THE TASK
Using the records provided below, locate and copy each line that contains the word "hyperlink".

[Stored data entries]
↓
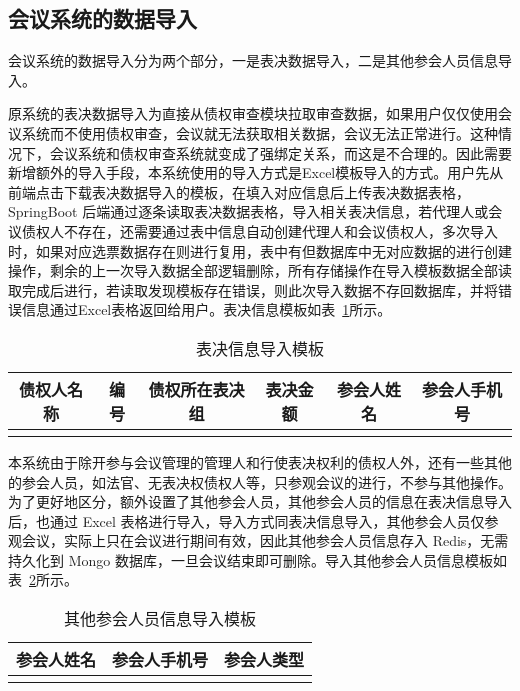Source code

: \subsection{会议系统的数据导入}
会议系统的数据导入分为两个部分，一是表决数据导入，二是其他参会人员信息导入。

原系统的表决数据导入为直接从债权审查模块拉取审查数据，如果用户仅仅使用会议系统而不使用债权审查，会议就无法获取相关数据，会议无法正常进行。这种情况下，会议系统和债权审查系统就变成了强绑定关系，而这是不合理的。因此需要新增额外的导入手段，本系统使用的导入方式是Excel模板导入的方式。用户先从前端点击下载表决数据导入的模板，在填入对应信息后上传表决数据表格，SpringBoot 后端通过逐条读取表决数据表格，导入相关表决信息，若代理人或会议债权人不存在，还需要通过表中信息自动创建代理人和会议债权人，多次导入时，如果对应选票数据存在则进行复用，表中有但数据库中无对应数据的进行创建操作，剩余的上一次导入数据全部逻辑删除，所有存储操作在导入模板数据全部读取完成后进行，若读取发现模板存在错误，则此次导入数据不存回数据库，并将错误信息通过Excel表格返回给用户。表决信息模板如表~\ref{fig:meetingImport}所示。

\begin{table}[h!]
    \begin{center}
      \caption{表决信息导入模板}
      \label{fig:meetingImport}
      \begin{tabular}{c c c c c c }
        \hline
        \textbf{债权人名称} & \textbf{编号} & \textbf{债权所在表决组} & \textbf{表决金额} & \textbf{参会人姓名} & \textbf{参会人手机号} \\
        \hline
        \\
        \hline
      \end{tabular}
    \end{center}
  \end{table}

本系统由于除开参与会议管理的管理人和行使表决权利的债权人外，还有一些其他的参会人员，如法官、无表决权债权人等，只参观会议的进行，不参与其他操作。为了更好地区分，额外设置了其他参会人员，其他参会人员的信息在表决信息导入后，也通过 Excel 表格进行导入，导入方式同表决信息导入，其他参会人员仅参观会议，实际上只在会议进行期间有效，因此其他参会人员信息存入 Redis，无需持久化到 Mongo 数据库，一旦会议结束即可删除。导入其他参会人员信息模板如表~\ref{fig:otherUserImport}所示。

\begin{table}[h!]
    \begin{center}
      \caption{其他参会人员信息导入模板}
      \label{fig:otherUserImport}
      \begin{tabular}{ c c c }
        \hline
       \textbf{参会人姓名} & \textbf{参会人手机号} & \textbf{参会人类型} \\
       \hline
       \\
       \hline
      \end{tabular}
    \end{center}
  \end{table}

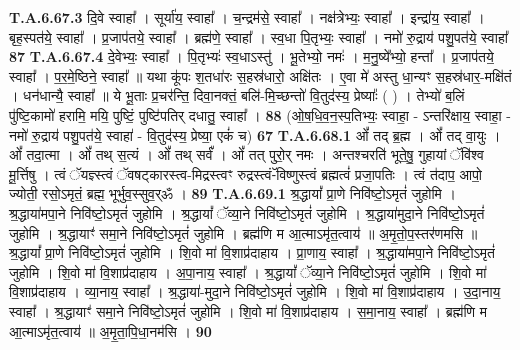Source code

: \documentclass[17pt]{extarticle}
\begin{document}
                  \newline
                                                                  \textbf{ T.A.6.67.3} \newline
                  दि॒वे स्वाहा᳚ । सूर्या॑य॒ स्वाहा᳚ । च॒न्द्रम॑से॒ स्वाहा᳚ । नक्ष॑त्रेभ्यः॒ स्वाहा᳚ । इन्द्रा॑य॒ स्वाहा᳚ । बृह॒स्पत॑ये॒ स्वाहा᳚ । प्र॒जाप॑तये॒ स्वाहा᳚ ।  ब्रह्म॑णे॒ स्वाहा᳚ । स्व॒धा पि॒तृभ्यः॒ स्वाहा᳚ ।  नमो॑ रु॒द्राय॑ पशु॒पत॑ये॒ स्वाहा᳚ \textbf{ 87} \newline
                  \newline
                                                                  \textbf{ T.A.6.67.4} \newline
                  दे॒वेभ्यः॒ स्वाहा᳚ । पि॒तृभ्यः॑ स्व॒धाऽस्तु॑ । भू॒तेभ्यो॒ नमः॑ । म॒नु॒ष्ये᳚भ्यो॒ हन्ता᳚ । प्र॒जाप॑तये॒ स्वाहा᳚ । प॒र॒मे॒ष्ठिने॒ स्वाहा᳚ ॥  यथा कू॑पः श॒तधा॑रः स॒हस्र॑धारो॒ अक्षि॑तः ।  ए॒वा मे॑ अस्तु धा॒न्यꣳ स॒हस्र॑धार॒-मक्षि॑तं । धन॑धान्यै॒ स्वाहा᳚ ॥  ये भू॒ताः प्र॒चर॑न्ति॒ दिवा॒नक्तं॒ बलि॑-मि॒च्छन्तो॑ वि॒तुद॑स्य॒ प्रेष्याः᳚ ( ) । तेभ्यो॑ ब॒लिं पु॑ष्टि॒कामो॑ हरामि॒ मयि॒ पुष्टिं॒ पुष्टि॑पतिर् दधातु॒ स्वाहा᳚ । \textbf{ 88} \newline
                  \newline
                                                        (ओ॒ष॒धि॒व॒न॒स्प॒तिभ्यः॒ स्वाहा॒ - ऽन्तरि॑क्षाय॒ स्वाहा॒ - नमो॑ रु॒द्राय॑ पशु॒पत॑ये॒ स्वाहा॑ - वि॒तुद॑स्य॒ प्रेष्या॒ एकं॑ च) \textbf{67} \newline \newline
                                \textbf{ T.A.6.68.1} \newline
                  ओं᳚ तद् ब्र॒ह्म । ओं᳚ तद् वा॒युः । ओं᳚ तदा॒त्मा । ओं᳚ तथ् स॒त्यं । ओं᳚ तथ् सर्वं᳚ । ओं᳚ तत् पुरो॒र् नमः ।  अन्तश्चरति॑ भूते॒षु॒ गुहायां ॅवि॑श्व मू॒र्त्तिषु ।  त्वं ॅयज्ञ्स्त्वं ॅवषट्कारस्त्व-मिद्रस्त्वꣳ रुद्रस्त्वं-ॅविष्णुस्त्वं ब्रह्मत्वं॑ प्रजा॒पतिः ।  त्वं त॑दाप॒ आपो॒ ज्योती॒ रसो॒ऽमृतं॒ ब्रह्म॒ भूर्भुव॒स्सुव॒र्ॐ । \textbf{ 89} \newline
                  \newline
                                                         \textbf{} \newline \newline
                                \textbf{ T.A.6.69.1} \newline
                  श्र॒द्धायां᳚ प्रा॒णे निवि॑ष्टो॒ऽमृतं॑ जुहोमि ।  श्र॒द्धाया॑मपा॒ने निवि॑ष्टो॒ऽमृतं॑ जुहोमि ।  श्र॒द्धायां᳚ ॅव्या॒ने निवि॑ष्टो॒ऽमृतं॑ जुहोमि ।  श्र॒द्धाया॑मुदा॒ने निवि॑ष्टो॒ऽमृतं॑ जुहोमि ।  श्र॒द्धायाꣳ॑ समा॒ने निवि॑ष्टो॒ऽमृतं॑ जुहोमि ।  ब्रह्म॑णि म आ॒त्माऽमृ॑त॒त्वाय॑ ॥ अ॒मृ॒तो॒प॒स्तर॑णमसि ॥ श्र॒द्धायां᳚ प्रा॒णे निवि॑ष्टो॒ऽमृतं॑ जुहोमि ।  शि॒वो मा॑ वि॒शाप्र॑दाहाय । प्रा॒णाय॒ स्वाहा᳚ ।  श्र॒द्धाया॑मपा॒ने निवि॑ष्टो॒ऽमृतं॑ जुहोमि ।  शि॒वो मा॑ वि॒शाप्र॑दाहाय । अ॒पा॒नाय॒ स्वाहा᳚ ।  श्र॒द्धायां᳚ ॅव्या॒ने निवि॑ष्टो॒ऽमृतं॑ जुहोमि । शि॒वो मा॑ वि॒शाप्र॑दाहाय । व्या॒नाय॒ स्वाहा᳚ ।  श्र॒द्धाया॑-मुदा॒ने निवि॑ष्टो॒ऽमृतं॑ जुहोमि ।  शि॒वो मा॑ वि॒शाप्र॑दाहाय । उ॒दा॒नाय॒ स्वाहा᳚ ।  श्र॒द्धायाꣳ॑ समा॒ने निवि॑ष्टो॒ऽमृतं॑ जुहोमि । शि॒वो मा॑ वि॒शाप्र॑दाहाय । स॒मा॒नाय॒ स्वाहा᳚ ।  ब्रह्म॑णि म आ॒त्माऽमृ॑त॒त्वाय॑ ॥ अ॒मृ॒ता॒पि॒धा॒नम॑सि । \textbf{ 90} \newline
\end{document}
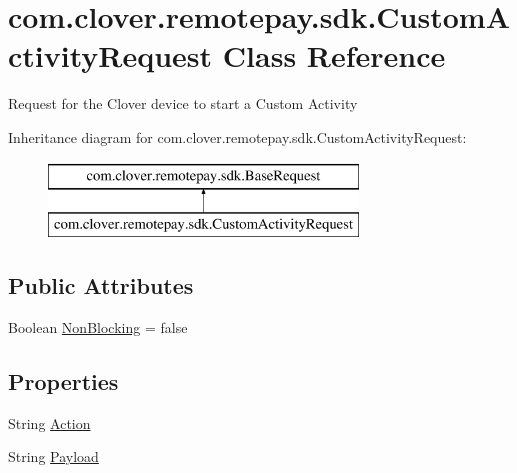 \hypertarget{classcom_1_1clover_1_1remotepay_1_1sdk_1_1_custom_activity_request}{}\section{com.\+clover.\+remotepay.\+sdk.\+Custom\+Activity\+Request Class Reference}
\label{classcom_1_1clover_1_1remotepay_1_1sdk_1_1_custom_activity_request}


Request for the Clover device to start a Custom Activity  


Inheritance diagram for com.\+clover.\+remotepay.\+sdk.\+Custom\+Activity\+Request\+:\begin{figure}[H]
\begin{center}
\leavevmode
\includegraphics[height=2.000000cm]{classcom_1_1clover_1_1remotepay_1_1sdk_1_1_custom_activity_request}
\end{center}
\end{figure}
\subsection*{Public Attributes}
\begin{DoxyCompactItemize}
\item 
Boolean \hyperlink{classcom_1_1clover_1_1remotepay_1_1sdk_1_1_custom_activity_request_a7e5e36c025db3a657191bff1c62a0522}{Non\+Blocking} = false
\end{DoxyCompactItemize}
\subsection*{Properties}
\begin{DoxyCompactItemize}
\item 
String \hyperlink{classcom_1_1clover_1_1remotepay_1_1sdk_1_1_custom_activity_request_ad5b9b21d0dff1a513fab0c91b4e73c10}{Action}
\item 
String \hyperlink{classcom_1_1clover_1_1remotepay_1_1sdk_1_1_custom_activity_request_a90da946f0584992aff1b82e6012877b4}{Payload}
\end{DoxyCompactItemize}
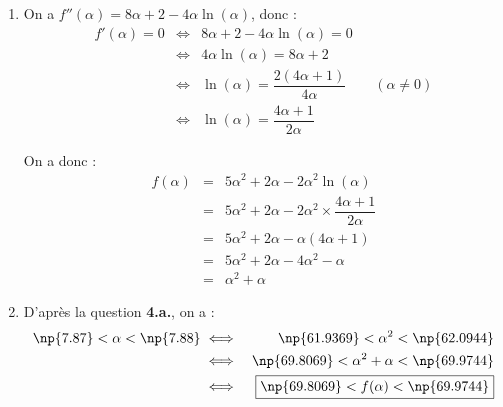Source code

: \begin{enumerate}
\begin{enumerate}
		Au final, l'équation $f'(x) = 0$ admet une solution unique $\alpha$ sur $]0~;~+\infty[$.\\
		\medskip
		
		On a :
		\[\boxed{\np{7.87} < \alpha < \np{7.88}}\]
		\item On sait que sur $]0~;~\text{e}]$ on a $f'(x) > 0$. Puisque $f'$ est décroissante sur $[\text{e}~;~+\infty[$ et qu'elle s'annule en $\alpha$, $f'(x) \geqslant 0$ sur $[\text{e}~;~\alpha]$ et $f'(x) \leqslant 0$ sur $[\alpha~;~+\infty[$. Donc $f'(x)$ est positif sur $]0~;~\alpha]$ et négatif sur $[\alpha~;~+\infty[$.
		
		\begin{center}
		\end{center}
	\end{enumerate}
	\item On a $f''(\alpha) = 8\alpha + 2 - 4\alpha \ln(\alpha)$, donc :
	\begin{eqnarray*}
		f'(\alpha) = 0 &\iff& 8\alpha + 2 - 4 \alpha \ln(\alpha) = 0\\
		&\iff& 4\alpha\ln(\alpha) = 8\alpha + 2\\
		&\iff& \ln(\alpha) = \dfrac{2(4\alpha+1)}{4\alpha} \qquad (\alpha \neq 0)\\
		&\iff& \boxed{\ln(\alpha) = \dfrac{4\alpha+1}{2\alpha}}
	\end{eqnarray*}
	
	On a donc :
	\begin{eqnarray*}
		f(\alpha) &=& 5\alpha^2 + 2\alpha - 2\alpha^2 \ln(\alpha) \\
		&=& 5\alpha^2 + 2\alpha - 2\alpha^2 \times \dfrac{4\alpha+1}{2\alpha} \\
		&=& 5\alpha^2 + 2\alpha - \alpha(4\alpha + 1) \\
		&=& 5\alpha^2 + 2\alpha - 4\alpha^2 - \alpha \\
		&=& \boxed{\alpha^2  + \alpha}
	\end{eqnarray*}
	\item D'après la question \textbf{4.a.}, on a :
	\begin{eqnarray*}
		\np{7.87} < \alpha < \np{7.88} &\iff& \np{61.9369} < \alpha^2 < \np{62.0944} \\
		&\iff& \np{69.8069} < \alpha^2 + \alpha < \np{69.9744} \\
		&\iff& \boxed{\np{69.8069} < f(\alpha) < \np{69.9744}}
	\end{eqnarray*}
\end{enumerate}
↑
TASK ANSWER
Boolean \hyperlink{classcom_1_1clover_1_1remotepay_1_1sdk_1_1_custom_activity_request_a7e5e36c025db3a657191bff1c62a0522}{Non\+Blocking} = false
String \hyperlink{classcom_1_1clover_1_1remotepay_1_1sdk_1_1_custom_activity_request_ad5b9b21d0dff1a513fab0c91b4e73c10}{Action}
String \hyperlink{classcom_1_1clover_1_1remotepay_1_1sdk_1_1_custom_activity_request_a90da946f0584992aff1b82e6012877b4}{Payload}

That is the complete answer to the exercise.